- [Work order] Among the entries below, find the lines with the word "locfileid" and copy them.

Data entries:
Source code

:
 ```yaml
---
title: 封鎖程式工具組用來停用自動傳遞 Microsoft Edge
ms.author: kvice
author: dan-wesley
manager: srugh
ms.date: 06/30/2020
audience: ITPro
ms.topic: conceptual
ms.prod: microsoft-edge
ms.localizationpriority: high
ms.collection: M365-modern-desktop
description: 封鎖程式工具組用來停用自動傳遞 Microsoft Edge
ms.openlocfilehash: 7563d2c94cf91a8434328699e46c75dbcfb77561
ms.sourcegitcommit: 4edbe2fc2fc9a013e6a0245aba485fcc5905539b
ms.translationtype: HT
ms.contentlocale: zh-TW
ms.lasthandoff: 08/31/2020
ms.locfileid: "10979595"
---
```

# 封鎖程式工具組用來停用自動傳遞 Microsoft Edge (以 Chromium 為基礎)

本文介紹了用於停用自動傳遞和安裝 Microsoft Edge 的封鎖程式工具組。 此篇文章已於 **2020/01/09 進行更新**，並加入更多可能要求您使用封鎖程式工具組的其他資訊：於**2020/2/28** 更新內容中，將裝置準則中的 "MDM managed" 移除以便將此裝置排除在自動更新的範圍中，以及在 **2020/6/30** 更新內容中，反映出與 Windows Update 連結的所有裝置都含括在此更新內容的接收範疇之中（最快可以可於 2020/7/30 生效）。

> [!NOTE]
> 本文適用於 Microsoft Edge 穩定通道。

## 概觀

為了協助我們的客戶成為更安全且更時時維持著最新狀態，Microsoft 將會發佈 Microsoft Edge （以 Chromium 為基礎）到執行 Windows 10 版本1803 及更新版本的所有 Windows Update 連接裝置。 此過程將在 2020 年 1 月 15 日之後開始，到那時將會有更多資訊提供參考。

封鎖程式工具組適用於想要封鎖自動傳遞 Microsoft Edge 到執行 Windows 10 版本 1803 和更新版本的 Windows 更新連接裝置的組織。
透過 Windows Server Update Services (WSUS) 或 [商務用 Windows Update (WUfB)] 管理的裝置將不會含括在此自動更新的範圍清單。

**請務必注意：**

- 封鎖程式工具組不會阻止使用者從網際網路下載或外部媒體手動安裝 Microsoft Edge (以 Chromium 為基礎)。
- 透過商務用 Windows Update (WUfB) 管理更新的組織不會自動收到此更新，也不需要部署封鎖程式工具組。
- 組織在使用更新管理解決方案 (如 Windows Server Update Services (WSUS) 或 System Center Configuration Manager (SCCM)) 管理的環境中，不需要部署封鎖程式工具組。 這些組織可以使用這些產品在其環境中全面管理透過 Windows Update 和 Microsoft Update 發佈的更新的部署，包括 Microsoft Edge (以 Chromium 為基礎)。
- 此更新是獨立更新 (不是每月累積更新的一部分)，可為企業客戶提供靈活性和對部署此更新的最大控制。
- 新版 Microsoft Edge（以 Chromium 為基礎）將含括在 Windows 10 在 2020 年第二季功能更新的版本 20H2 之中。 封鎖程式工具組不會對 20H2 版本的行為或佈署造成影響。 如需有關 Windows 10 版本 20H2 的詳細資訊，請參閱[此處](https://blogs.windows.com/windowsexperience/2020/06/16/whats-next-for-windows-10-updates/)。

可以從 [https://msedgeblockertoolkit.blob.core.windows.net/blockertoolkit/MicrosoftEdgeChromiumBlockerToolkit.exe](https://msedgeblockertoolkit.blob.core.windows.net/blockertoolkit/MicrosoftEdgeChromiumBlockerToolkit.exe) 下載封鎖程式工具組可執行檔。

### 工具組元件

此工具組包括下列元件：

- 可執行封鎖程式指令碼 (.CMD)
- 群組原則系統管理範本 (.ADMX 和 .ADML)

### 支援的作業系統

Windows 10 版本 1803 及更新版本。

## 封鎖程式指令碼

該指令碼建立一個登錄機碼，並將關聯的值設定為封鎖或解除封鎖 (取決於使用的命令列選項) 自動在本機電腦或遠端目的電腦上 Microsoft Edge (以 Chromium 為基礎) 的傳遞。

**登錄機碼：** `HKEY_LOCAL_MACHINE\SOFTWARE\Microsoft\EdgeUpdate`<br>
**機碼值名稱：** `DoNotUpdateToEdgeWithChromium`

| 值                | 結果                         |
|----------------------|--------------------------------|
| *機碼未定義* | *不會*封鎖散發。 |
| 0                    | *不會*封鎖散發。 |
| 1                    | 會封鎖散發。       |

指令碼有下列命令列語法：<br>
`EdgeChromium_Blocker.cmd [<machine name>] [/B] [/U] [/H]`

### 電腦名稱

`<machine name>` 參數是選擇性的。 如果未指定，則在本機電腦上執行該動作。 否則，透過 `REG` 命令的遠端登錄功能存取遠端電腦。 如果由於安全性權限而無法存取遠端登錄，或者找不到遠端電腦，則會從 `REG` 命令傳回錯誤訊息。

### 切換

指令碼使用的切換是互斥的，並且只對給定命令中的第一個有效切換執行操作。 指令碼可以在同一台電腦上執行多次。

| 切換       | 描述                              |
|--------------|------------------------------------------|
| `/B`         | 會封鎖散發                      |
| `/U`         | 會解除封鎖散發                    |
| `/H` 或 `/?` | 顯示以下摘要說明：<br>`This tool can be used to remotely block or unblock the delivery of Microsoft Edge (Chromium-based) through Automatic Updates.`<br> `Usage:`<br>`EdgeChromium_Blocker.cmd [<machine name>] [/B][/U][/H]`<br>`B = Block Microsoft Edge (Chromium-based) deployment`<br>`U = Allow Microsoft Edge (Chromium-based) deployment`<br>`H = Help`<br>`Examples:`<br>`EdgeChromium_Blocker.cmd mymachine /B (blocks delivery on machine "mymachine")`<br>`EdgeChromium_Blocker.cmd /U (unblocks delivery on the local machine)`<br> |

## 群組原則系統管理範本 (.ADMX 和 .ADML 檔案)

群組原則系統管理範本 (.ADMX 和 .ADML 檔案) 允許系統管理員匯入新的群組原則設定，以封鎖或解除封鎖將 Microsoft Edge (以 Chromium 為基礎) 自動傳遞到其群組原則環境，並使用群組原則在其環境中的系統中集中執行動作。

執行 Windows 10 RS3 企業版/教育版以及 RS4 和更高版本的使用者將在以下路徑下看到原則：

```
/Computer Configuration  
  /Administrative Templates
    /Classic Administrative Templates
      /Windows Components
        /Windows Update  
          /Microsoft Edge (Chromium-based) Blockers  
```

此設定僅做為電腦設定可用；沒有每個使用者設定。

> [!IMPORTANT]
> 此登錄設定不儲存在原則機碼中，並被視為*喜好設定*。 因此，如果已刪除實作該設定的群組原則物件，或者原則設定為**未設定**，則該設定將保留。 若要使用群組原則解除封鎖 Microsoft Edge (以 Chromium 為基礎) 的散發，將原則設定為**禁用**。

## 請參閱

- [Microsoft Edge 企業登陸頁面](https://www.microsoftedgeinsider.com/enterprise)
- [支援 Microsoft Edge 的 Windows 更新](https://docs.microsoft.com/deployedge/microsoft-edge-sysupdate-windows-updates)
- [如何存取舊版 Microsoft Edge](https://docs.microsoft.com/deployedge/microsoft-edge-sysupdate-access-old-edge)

==

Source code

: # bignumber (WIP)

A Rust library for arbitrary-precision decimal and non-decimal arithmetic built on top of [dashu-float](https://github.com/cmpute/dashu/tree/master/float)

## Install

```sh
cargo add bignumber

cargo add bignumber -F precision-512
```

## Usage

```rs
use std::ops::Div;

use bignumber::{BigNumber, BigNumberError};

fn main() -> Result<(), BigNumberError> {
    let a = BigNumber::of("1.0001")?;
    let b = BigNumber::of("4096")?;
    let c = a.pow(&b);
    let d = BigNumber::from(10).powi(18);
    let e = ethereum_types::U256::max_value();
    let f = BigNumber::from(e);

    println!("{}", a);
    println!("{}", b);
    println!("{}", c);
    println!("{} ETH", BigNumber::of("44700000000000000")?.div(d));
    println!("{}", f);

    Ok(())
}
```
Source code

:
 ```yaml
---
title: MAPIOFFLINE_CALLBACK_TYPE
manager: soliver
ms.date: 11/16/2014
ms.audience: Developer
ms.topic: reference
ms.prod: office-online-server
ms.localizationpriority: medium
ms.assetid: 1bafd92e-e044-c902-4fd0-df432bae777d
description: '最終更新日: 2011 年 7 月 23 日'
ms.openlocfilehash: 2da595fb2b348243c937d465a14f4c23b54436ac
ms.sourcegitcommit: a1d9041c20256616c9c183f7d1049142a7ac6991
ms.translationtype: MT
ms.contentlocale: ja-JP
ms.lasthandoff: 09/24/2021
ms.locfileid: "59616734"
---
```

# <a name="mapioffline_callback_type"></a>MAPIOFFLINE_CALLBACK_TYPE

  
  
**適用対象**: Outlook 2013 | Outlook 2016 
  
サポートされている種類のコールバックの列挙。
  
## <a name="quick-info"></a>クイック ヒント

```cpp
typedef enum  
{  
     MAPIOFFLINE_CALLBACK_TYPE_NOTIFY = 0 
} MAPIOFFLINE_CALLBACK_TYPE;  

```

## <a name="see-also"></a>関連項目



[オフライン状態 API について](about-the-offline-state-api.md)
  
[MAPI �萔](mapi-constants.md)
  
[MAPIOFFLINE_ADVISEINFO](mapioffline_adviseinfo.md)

- [Output below]
ms.locfileid: "10979595"
ms.locfileid: "59616734"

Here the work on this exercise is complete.